Along California's coast,
where demand for real estate is so intense that
Santa Barbara city officials
say affordable housing is needed for families
earning $160,000 a year, as
many as 10 condo hotel projects are pending.
Since 1989, the state
Coastal Commission has approved nearly a dozen such
projects, including
developments in Half Moon Bay near San Francisco, Pismo
Beach on the central
coast and Hermosa Beach. In the past five months, the
commission has
approved projects in Encinitas and one project in Rancho
Palos
Verdes.
In such quasi-residential developments, condo owners can use
their rooms for
a maximum of 90 days each year and are expected to rent them
out the rest of
the time. Developers say owners have incentive to make rooms
available to
the public during peak seasons because they can charge
more.
Just who can afford these largely luxury accommodations and how to
police
whether owners stay year-round, rather than the 90-day maximum, are
questions the Coastal Commission tackled this month. The regulatory panel is
supposed to uphold the 1976 Coastal Act that requires affordable
accommodations to be protected and encouraged.
For many, a California
beach vacation already is out of reach.

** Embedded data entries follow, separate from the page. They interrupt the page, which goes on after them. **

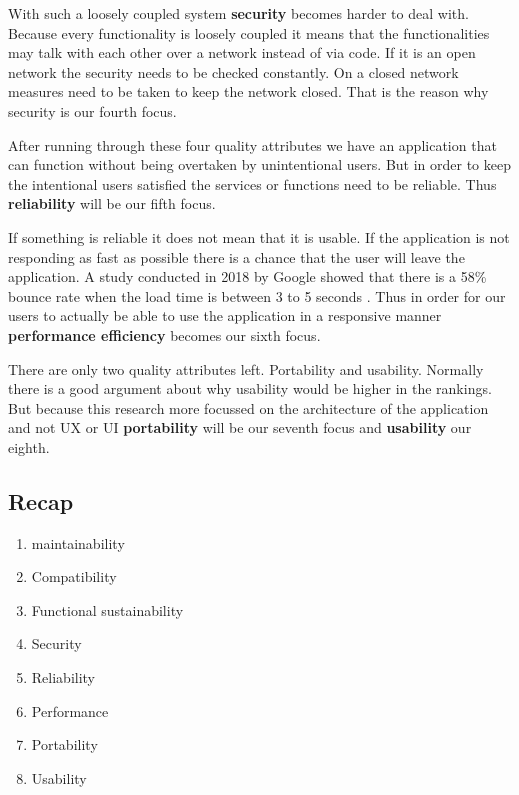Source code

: With such a loosely coupled system \textbf{security} becomes harder to deal with. Because every functionality is loosely coupled it means that the functionalities may talk with each other over a network instead of via code. If it is an open network the security needs to be checked constantly. On a closed network measures need to be taken to keep the network closed. That is the reason why security is our fourth focus.

After running through these four quality attributes we have an application that can function without being overtaken by unintentional users. But in order to keep the intentional users satisfied the services or functions need to be reliable. Thus \textbf{reliability} will be our fifth focus.

If something is reliable it does not mean that it is usable. If the application is not responding as fast as possible there is a chance that the user will leave the application. A study conducted in 2018 by Google showed that there is a 58\% bounce rate when the load time is between 3 to 5 seconds \cite{bounceRateDifference}. Thus in order for our users to actually be able to use the application in a responsive manner \textbf{performance efficiency} becomes our sixth focus.

There are only two quality attributes left. Portability and usability. Normally there is a good argument about why usability would be higher in the rankings. But because this research more focussed on the architecture of the application and not UX or UI \textbf{portability} will be our seventh focus and \textbf{usability} our eighth.

\subsection{Recap}
\label{sec:IsoRecap}

\begin{enumerate}
        \item maintainability
        \item Compatibility
        \item Functional sustainability
        \item Security
        \item Reliability
        \item Performance
        \item Portability
        \item Usability
\end{enumerate}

Barely 10
percent of coastal
accommodations are considered affordable - that is, less
than $100 a night.
Of the 1,600 recreation-vehicle parks, campsites and
hotels, only 134 are
deemed affordable.
To comply with the law, the 12-member commission
regularly attaches special
conditions on condo hotel projects, such as
limiting how long owners can use
their units and protecting public beach
access.
For the yet unnamed $50 million project that KSL Encinitas Resort
Co. is
getting started, commissioners required the developer to attach hotel
rooms
to the original condo proposal. The commission also required the
developer
to invest $220,500 in low-cost accommodations off site.